## Exercise
Begin at the line below that contains "aj časové rady". Repeat it and all remaining lines of the records exactly.

Dataset records START

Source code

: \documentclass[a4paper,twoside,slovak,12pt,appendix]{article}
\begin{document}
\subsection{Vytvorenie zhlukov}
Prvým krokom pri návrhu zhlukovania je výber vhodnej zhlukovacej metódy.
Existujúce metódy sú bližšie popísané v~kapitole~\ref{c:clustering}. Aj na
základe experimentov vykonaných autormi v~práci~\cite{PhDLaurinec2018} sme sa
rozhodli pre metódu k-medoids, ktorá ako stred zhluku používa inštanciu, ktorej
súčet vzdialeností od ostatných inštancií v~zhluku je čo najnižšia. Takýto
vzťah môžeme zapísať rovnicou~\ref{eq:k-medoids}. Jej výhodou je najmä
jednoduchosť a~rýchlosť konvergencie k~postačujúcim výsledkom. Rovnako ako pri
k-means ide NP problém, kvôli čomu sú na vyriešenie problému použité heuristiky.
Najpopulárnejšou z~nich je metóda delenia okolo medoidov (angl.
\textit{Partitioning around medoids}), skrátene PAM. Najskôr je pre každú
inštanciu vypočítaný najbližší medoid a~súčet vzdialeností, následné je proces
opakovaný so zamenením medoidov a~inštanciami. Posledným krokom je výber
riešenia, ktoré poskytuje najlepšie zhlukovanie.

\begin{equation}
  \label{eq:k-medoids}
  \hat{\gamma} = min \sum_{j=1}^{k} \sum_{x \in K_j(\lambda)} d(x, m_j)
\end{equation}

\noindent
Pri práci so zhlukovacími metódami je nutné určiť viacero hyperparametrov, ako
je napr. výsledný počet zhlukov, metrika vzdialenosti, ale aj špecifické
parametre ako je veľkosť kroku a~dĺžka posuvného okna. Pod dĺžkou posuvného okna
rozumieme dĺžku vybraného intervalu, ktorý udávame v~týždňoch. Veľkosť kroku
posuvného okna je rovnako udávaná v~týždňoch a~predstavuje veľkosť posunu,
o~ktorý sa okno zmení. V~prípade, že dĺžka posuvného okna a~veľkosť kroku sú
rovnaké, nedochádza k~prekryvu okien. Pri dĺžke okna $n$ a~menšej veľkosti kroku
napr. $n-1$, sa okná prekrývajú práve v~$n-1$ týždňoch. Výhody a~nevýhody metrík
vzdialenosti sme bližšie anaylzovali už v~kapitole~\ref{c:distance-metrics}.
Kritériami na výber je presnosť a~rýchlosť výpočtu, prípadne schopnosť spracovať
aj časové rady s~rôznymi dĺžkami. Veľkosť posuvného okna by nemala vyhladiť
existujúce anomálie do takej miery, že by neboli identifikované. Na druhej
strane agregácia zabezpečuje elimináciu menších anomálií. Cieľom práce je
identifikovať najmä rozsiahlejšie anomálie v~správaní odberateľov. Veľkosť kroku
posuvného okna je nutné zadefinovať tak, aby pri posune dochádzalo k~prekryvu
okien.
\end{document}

Dataset records END

## Answer for this exercise
aj časové rady s~rôznymi dĺžkami. Veľkosť posuvného okna by nemala vyhladiť
existujúce anomálie do takej miery, že by neboli identifikované. Na druhej
strane agregácia zabezpečuje elimináciu menších anomálií. Cieľom práce je
identifikovať najmä rozsiahlejšie anomálie v~správaní odberateľov. Veľkosť kroku
posuvného okna je nutné zadefinovať tak, aby pri posune dochádzalo k~prekryvu
okien.
\end{document}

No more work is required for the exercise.